◆ DATA FOR THIS TASK ◆

++++

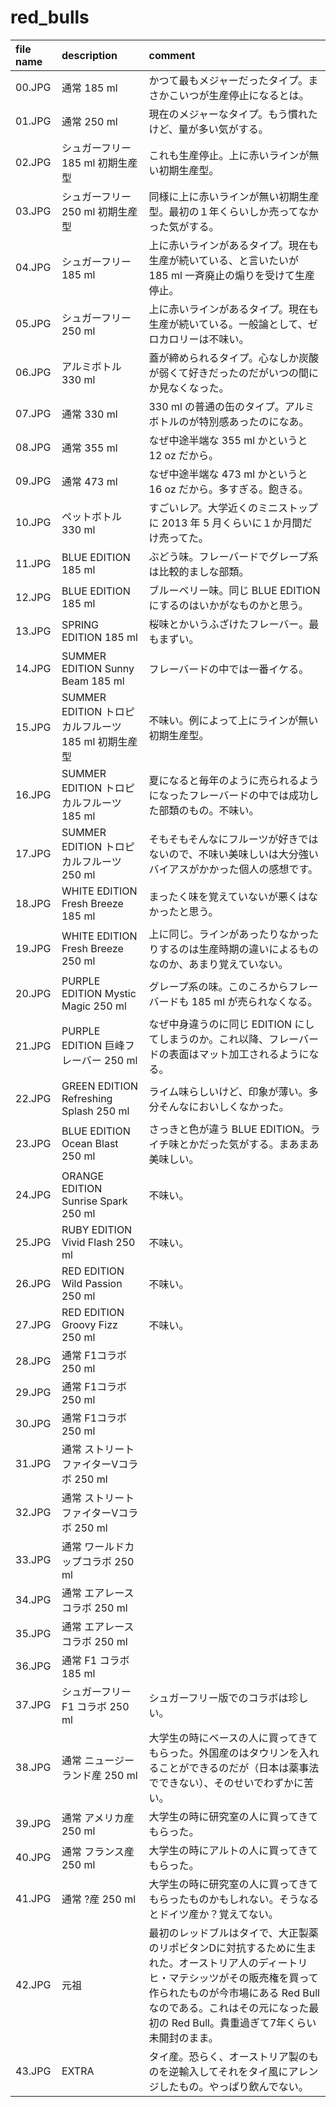 # red_bulls
|file name|description|comment|
|:----|:----|:----|
|00.JPG|通常 185 ml|かつて最もメジャーだったタイプ。まさかこいつが生産停止になるとは。|
|01.JPG|通常 250 ml|現在のメジャーなタイプ。もう慣れたけど、量が多い気がする。|
|02.JPG|シュガーフリー 185 ml 初期生産型|これも生産停止。上に赤いラインが無い初期生産型。|
|03.JPG|シュガーフリー 250 ml 初期生産型|同様に上に赤いラインが無い初期生産型。最初の１年くらいしか売ってなかった気がする。|
|04.JPG|シュガーフリー 185 ml|上に赤いラインがあるタイプ。現在も生産が続いている、と言いたいが 185 ml 一斉廃止の煽りを受けて生産停止。|
|05.JPG|シュガーフリー 250 ml|上に赤いラインがあるタイプ。現在も生産が続いている。一般論として、ゼロカロリーは不味い。|
|06.JPG|アルミボトル 330 ml|蓋が締められるタイプ。心なしか炭酸が弱くて好きだったのだがいつの間にか見なくなった。|
|07.JPG|通常 330 ml|330 ml の普通の缶のタイプ。アルミボトルのが特別感あったのになあ。|
|08.JPG|通常 355 ml|なぜ中途半端な 355 ml かというと 12 oz だから。|
|09.JPG|通常 473 ml|なぜ中途半端な 473 ml かというと 16 oz だから。多すぎる。飽きる。|
|10.JPG|ペットボトル 330 ml|すごいレア。大学近くのミニストップに 2013 年 5 月くらいに１か月間だけ売ってた。|
|11.JPG|BLUE EDITION 185 ml|ぶどう味。フレーバードでグレープ系は比較的ましな部類。|
|12.JPG|BLUE EDITION 185 ml|ブルーベリー味。同じ BLUE EDITION にするのはいかがなものかと思う。|
|13.JPG|SPRING EDITION 185 ml|桜味とかいうふざけたフレーバー。最もまずい。|
|14.JPG|SUMMER EDITION Sunny Beam 185 ml|フレーバードの中では一番イケる。|
|15.JPG|SUMMER EDITION トロピカルフルーツ 185 ml 初期生産型|不味い。例によって上にラインが無い初期生産型。|
|16.JPG|SUMMER EDITION トロピカルフルーツ 185 ml|夏になると毎年のように売られるようになったフレーバードの中では成功した部類のもの。不味い。|
|17.JPG|SUMMER EDITION トロピカルフルーツ 250 ml|そもそもそんなにフルーツが好きではないので、不味い美味しいは大分強いバイアスがかかった個人の感想です。|
|18.JPG|WHITE EDITION Fresh Breeze 185 ml|まったく味を覚えていないが悪くはなかったと思う。|
|19.JPG|WHITE EDITION Fresh Breeze 250 ml|上に同じ。ラインがあったりなかったりするのは生産時期の違いによるものなのか、あまり覚えていない。|
|20.JPG|PURPLE EDITION Mystic Magic 250 ml|グレープ系の味。このころからフレーバードも 185 ml が売られなくなる。|
|21.JPG|PURPLE EDITION 巨峰フレーバー 250 ml|なぜ中身違うのに同じ EDITION にしてしまうのか。これ以降、フレーバードの表面はマット加工されるようになる。|
|22.JPG|GREEN EDITION Refreshing Splash 250 ml|ライム味らしいけど、印象が薄い。多分そんなにおいしくなかった。|
|23.JPG|BLUE EDITION Ocean Blast 250 ml|さっきと色が違う BLUE EDITION。ライチ味とかだった気がする。まあまあ美味しい。|
|24.JPG|ORANGE EDITION Sunrise Spark 250 ml|不味い。|
|25.JPG|RUBY EDITION Vivid Flash 250 ml|不味い。|
|26.JPG|RED EDITION Wild Passion 250 ml|不味い。|
|27.JPG|RED EDITION Groovy Fizz 250 ml|不味い。|
|28.JPG|通常 F1コラボ 250 ml| |
|29.JPG|通常 F1コラボ 250 ml| |
|30.JPG|通常 F1コラボ 250 ml| |
|31.JPG|通常 ストリートファイターVコラボ 250 ml| |
|32.JPG|通常 ストリートファイターVコラボ 250 ml| |
|33.JPG|通常 ワールドカップコラボ 250 ml| |
|34.JPG|通常 エアレースコラボ 250 ml| |
|35.JPG|通常 エアレースコラボ 250 ml| |
|36.JPG|通常 F1 コラボ 185 ml| |
|37.JPG|シュガーフリー F1 コラボ 250 ml|シュガーフリー版でのコラボは珍しい。|
|38.JPG|通常 ニュージーランド産 250 ml|大学生の時にベースの人に買ってきてもらった。外国産のはタウリンを入れることができるのだが（日本は薬事法でできない）、そのせいでわずかに苦い。|
|39.JPG|通常 アメリカ産 250 ml|大学生の時に研究室の人に買ってきてもらった。|
|40.JPG|通常 フランス産 250 ml|大学生の時にアルトの人に買ってきてもらった。|
|41.JPG|通常 ?産 250 ml|大学生の時に研究室の人に買ってきてもらったものかもしれない。そうなるとドイツ産か？覚えてない。|
|42.JPG|元祖|最初のレッドブルはタイで、大正製薬のリポビタンDに対抗するために生まれた。オーストリア人のディートリヒ・マテシッツがその販売権を買って作られたものが今市場にある Red Bull なのである。これはその元になった最初の Red Bull。貴重過ぎて7年くらい未開封のまま。|
|43.JPG|EXTRA|タイ産。恐らく、オーストリア製のものを逆輸入してそれをタイ風にアレンジしたもの。やっぱり飲んでない。|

++++

◆ WHAT THE EXERCISE ASKS ◆
In the lines above, find the word "Breeze" and copy each line that contains it.

◆ ANSWER BOX ◆
|18.JPG|WHITE EDITION Fresh Breeze 185 ml|まったく味を覚えていないが悪くはなかったと思う。|
|19.JPG|WHITE EDITION Fresh Breeze 250 ml|上に同じ。ラインがあったりなかったりするのは生産時期の違いによるものなのか、あまり覚えていない。|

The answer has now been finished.